## INFORMATION SHOWN
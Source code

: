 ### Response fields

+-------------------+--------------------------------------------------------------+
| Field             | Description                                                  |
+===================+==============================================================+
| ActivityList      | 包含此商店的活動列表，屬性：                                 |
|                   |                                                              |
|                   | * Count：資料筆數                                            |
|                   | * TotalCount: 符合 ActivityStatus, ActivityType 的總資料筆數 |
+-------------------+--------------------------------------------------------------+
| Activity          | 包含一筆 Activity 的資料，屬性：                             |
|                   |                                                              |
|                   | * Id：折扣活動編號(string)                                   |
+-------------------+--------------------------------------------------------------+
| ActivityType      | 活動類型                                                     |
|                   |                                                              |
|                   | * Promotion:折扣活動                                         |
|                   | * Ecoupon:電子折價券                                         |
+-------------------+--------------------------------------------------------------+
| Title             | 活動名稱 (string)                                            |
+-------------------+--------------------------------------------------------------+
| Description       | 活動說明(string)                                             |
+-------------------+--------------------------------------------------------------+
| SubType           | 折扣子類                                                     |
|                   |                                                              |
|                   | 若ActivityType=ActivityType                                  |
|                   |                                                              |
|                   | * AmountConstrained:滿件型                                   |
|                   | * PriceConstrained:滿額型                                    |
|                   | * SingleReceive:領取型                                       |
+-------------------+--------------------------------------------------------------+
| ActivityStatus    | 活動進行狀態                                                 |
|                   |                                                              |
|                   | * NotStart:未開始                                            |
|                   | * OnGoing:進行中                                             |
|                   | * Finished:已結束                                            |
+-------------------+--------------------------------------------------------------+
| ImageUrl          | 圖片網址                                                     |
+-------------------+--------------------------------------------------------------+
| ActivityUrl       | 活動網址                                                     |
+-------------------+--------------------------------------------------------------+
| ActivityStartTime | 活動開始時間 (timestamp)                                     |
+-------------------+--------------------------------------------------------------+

## TASK PROMPT
Return only the number of lines in the data above that include the word "string".

## RESULT OF THE EXERCISE
3